This seems like one would in effect require anyone that has some "lock" on media to provide for more or less a backdoor to the software. As for keeping it private until needed, I just see far to big of a chance that it will end up as a "oops, we could not find it" or "sorry, seems it doesn't really work". Especially in case of someone buying out a company as it could be seen as a big cut in the value of what one buy.
Heck, not even in cases were there is no bankrupcy or buyout companies simply close down such authetification systems. So far it seems to mostly be in the music business. But I think it shows that there will be many cases were they won't care about unlocking or helping out old customers. The idea is nice but I can't see how it will really work. And when one starts to think of it in a more international way, it will work even less I think.
>Nonsense. You are gaining utility without compensating the creators, and that's not right.
Are you saying one should never "gaining utility" without compensating the creator? That must mean you are of the opinion that giving something away is never ok by you? If I visit your house, I suppose I need to stand up as I can't sit in your sofa? Of course, on the other hand, I can't lend you the good book I read the other week since then you would "gain utility" reading it without compensating the creator. When you turn on the music, I should use my earplugs so I don't gain utility without paying the creators. The good thing is, only I can eat the food I brought with my car since otherwise you would gain utility wihtout compensating my car manufacturer. The story I heard the other day on the buss will of course stay with me, I can't chare that one with you since I don't know how to compensate the "creator" of it. To be honest, I will probably not even be allowed to enter your house since I gained utility of a whole bunch of stuff my brother gave me when he moved into his girlfriends house that he needed no more and I didn't pay anything to the creators, yet I gained tonds of utility.... I must be such a major offender to you. Problem solved with the sofa at least.
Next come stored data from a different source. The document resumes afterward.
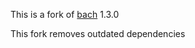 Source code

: This is a fork of [bach](https://www.npmjs.com/package/undertaker) 1.3.0

This fork removes outdated dependencies
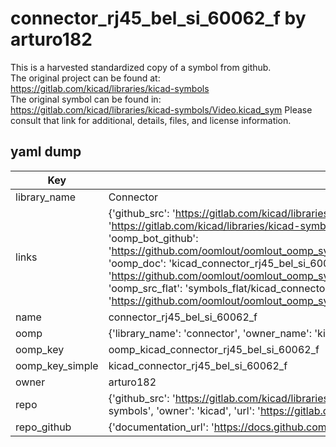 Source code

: # connector_rj45_bel_si_60062_f by arturo182  
This is a harvested standardized copy of a symbol from github.  
The original project can be found at:  
https://gitlab.com/kicad/libraries/kicad-symbols  
The original symbol can be found in:
https://gitlab.com/kicad/libraries/kicad-symbols/Video.kicad_sym
Please consult that link for additional, details, files, and license information.  
## yaml dump  
| Key | Value |  
| --- | --- |  
| library_name | Connector |  
| links | {'github_src': 'https://gitlab.com/kicad/libraries/kicad-symbols/Video.kicad_sym', 'github_src_repo': 'https://gitlab.com/kicad/libraries/kicad-symbols', 'oomp_bot': 'kicad_connector_rj45_bel_si_60062_f/working', 'oomp_bot_github': 'https://github.com/oomlout/oomlout_oomp_symbol_bot/tree/main/kicad_connector_rj45_bel_si_60062_f/working', 'oomp_doc': 'kicad_connector_rj45_bel_si_60062_f/working', 'oomp_doc_github': 'https://github.com/oomlout/oomlout_oomp_symbol_doc/tree/main/kicad_connector_rj45_bel_si_60062_f/working', 'oomp_src_flat': 'symbols_flat/kicad_connector_rj45_bel_si_60062_f/working', 'oomp_src_flat_github': 'https://github.com/oomlout/oomlout_oomp_symbol_src/tree/main/kicad_connector_rj45_bel_si_60062_f/working'} |  
| name | connector_rj45_bel_si_60062_f |  
| oomp | {'library_name': 'connector', 'owner_name': 'kicad', 'symbol_name': 'connector_rj45_bel_si_60062_f'} |  
| oomp_key | oomp_kicad_connector_rj45_bel_si_60062_f |  
| oomp_key_simple | kicad_connector_rj45_bel_si_60062_f |  
| owner | arturo182 |  
| repo | {'github_src': 'https://gitlab.com/kicad/libraries/kicad-symbols/Video.kicad_sym', 'name': 'libraries/kicad-symbols', 'owner': 'kicad', 'url': 'https://gitlab.com/kicad/libraries/kicad-symbols'} |  
| repo_github | {'documentation_url': 'https://docs.github.com/rest/repos/repos#get-a-repository', 'message': 'Not Found'} |  

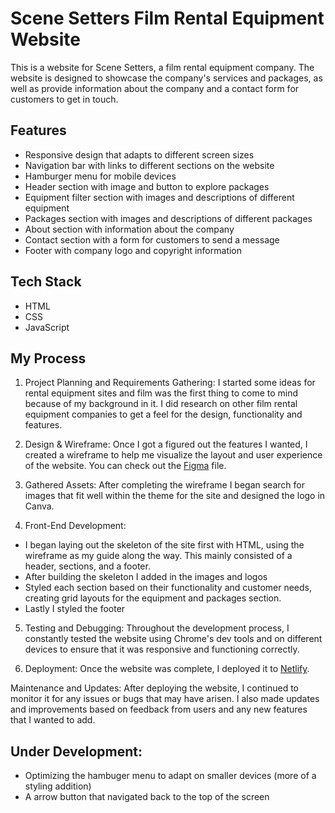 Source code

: # Scene Setters Film Rental Equipment Website

This is a website for Scene Setters, a film rental equipment company. The website is designed to showcase the company's services and packages, as well as provide information about the company and a contact form for customers to get in touch.

## Features

- Responsive design that adapts to different screen sizes
- Navigation bar with links to different sections on the website
- Hamburger menu for mobile devices
- Header section with image and button to explore packages
- Equipment filter section with images and descriptions of different equipment
- Packages section with images and descriptions of different packages
- About section with information about the company
- Contact section with a form for customers to send a message
- Footer with company logo and copyright information


## Tech Stack
- HTML
- CSS
- JavaScript

## My Process

1. Project Planning and Requirements Gathering: I started some ideas for rental equipment sites and film was the first thing to come to mind because of my background in it. I did research on other film rental equipment companies to get a feel for the design, functionality and features. 

2. Design & Wireframe: 
Once I got a figured out the features I wanted, I created a wireframe to help me visualize the layout and user experience of the website. You can check out the [Figma](https://www.figma.com/file/Euz9dcXlIdnZbkTnagJxVl/Scene-Setters-Wireframe?node-id=0%3A1&t=BSqqEw1Ed4LrYtMM-1) file. 

3. Gathered Assets:
After completing the wireframe I began search for images that fit well within the theme for the site and designed the logo in Canva. 

4. Front-End Development:
- I began laying out the skeleton of the site first with HTML, using the wireframe as my guide along the way. This mainly consisted of a header, sections, and a footer.
- After building the skeleton I added in the images and logos
- Styled each section based on their functionality and customer needs, creating grid layouts for the equipment and packages section.
- Lastly I styled the footer

5. Testing and Debugging: 
Throughout the development process, I constantly tested the website using Chrome's dev tools and on different devices to ensure that it was responsive and functioning correctly. 

6. Deployment:
Once the website was complete, I deployed it to [Netlify](https://film-rental-website.netlify.app/#contact).

Maintenance and Updates: After deploying the website, I continued to monitor it for any issues or bugs that may have arisen. I also made updates and improvements based on feedback from users and any new features that I wanted to add.


## Under Development:
- Optimizing the hambuger menu to adapt on smaller devices (more of a styling addition)
- A arrow button that navigated back to the top of the screen
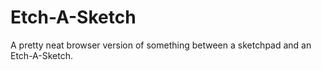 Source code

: # Etch-A-Sketch
A pretty neat browser version of something between a sketchpad and an Etch-A-Sketch.
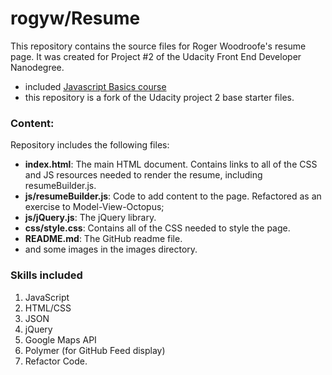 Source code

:# rogyw/Resume

This repository contains the source files for Roger Woodroofe's resume page.
It was created for Project #2 of the Udacity Front End Developer Nanodegree.

 - included [Javascript Basics course](https://www.udacity.com/courses/ud804)
 - this repository is a fork of the Udacity project 2 base starter files.

### Content:

Repository includes the following files:

* **index.html**: The main HTML document. Contains links to all of the CSS and JS resources needed to render the resume, including resumeBuilder.js.
* **js/resumeBuilder.js**: Code to add content to the page. Refactored as an exercise to Model-View-Octopus;
* **js/jQuery.js**: The jQuery library.
* **css/style.css**: Contains all of the CSS needed to style the page.
* **README.md**: The GitHub readme file.
* and some images in the images directory.

### Skills included

1. JavaScript
2. HTML/CSS
3. JSON
4. jQuery
5. Google Maps API
6. Polymer (for GitHub Feed display)
7. Refactor Code.
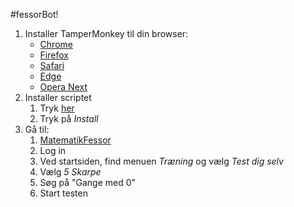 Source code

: #fessorBot!
 1. Installer TamperMonkey til din browser: 
	 -  [Chrome](https://chrome.google.com/webstore/detail/tampermonkey/dhdgffkkebhmkfjojejmpbldmpobfkfo)
	 - [Firefox](https://addons.mozilla.org/da/firefox/addon/tampermonkey/)
	 - [Safari](https://safari.tampermonkey.net/tampermonkey.safariextz)
	 - [Edge](https://www.microsoft.com/store/apps/9NBLGGH5162S)
	 - [Opera Next](https://addons.opera.com/en/extensions/details/tampermonkey-beta/)
 2. Installer scriptet
	 1. Tryk [her](https://raw.githubusercontent.com/HarshWombat/fessorBot/master/gangeMed0.user.js)
	 2. Tryk på *Install*
 3. Gå til:
	1. [MatematikFessor](https://matematikfessor.dk/)
	2. Log in
	3. Ved startsiden, find menuen *Træning* og vælg *Test dig selv*
	4. Vælg *5 Skarpe*
	5. Søg på "Gange med 0"
	6. Start testen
>Legislate that all authentication mechanisms like this be phased >out if the company is going under, or face serious consequences, >like full refunds to EVERYONE who bought the game, even if it >were ten years ago.
You seriously suggest that if a company for example goes bankrup they shoould be fined unless they first phase out their activation mechanism? That will work out great I am sure, because such companies has so much extra money they don't know what to do with.
>Exactly what bearing do the rest have on US >copyright?
I was asking about how the sugestion of registration would work internationally (compared to the automatic one now). Of course you can ignore what the rest of the world do, but then I assume someone from USA would probably like to have protection in other countries too (which is what the Bern convention for example handle).
So assume one introduce the sugested "registration required" that was proposed and that all countries do that, how would it work (that was my question and you don't seem to answer it).
>The only clause of real effect is that copyright >for international works must be treated the same >as those of internal works.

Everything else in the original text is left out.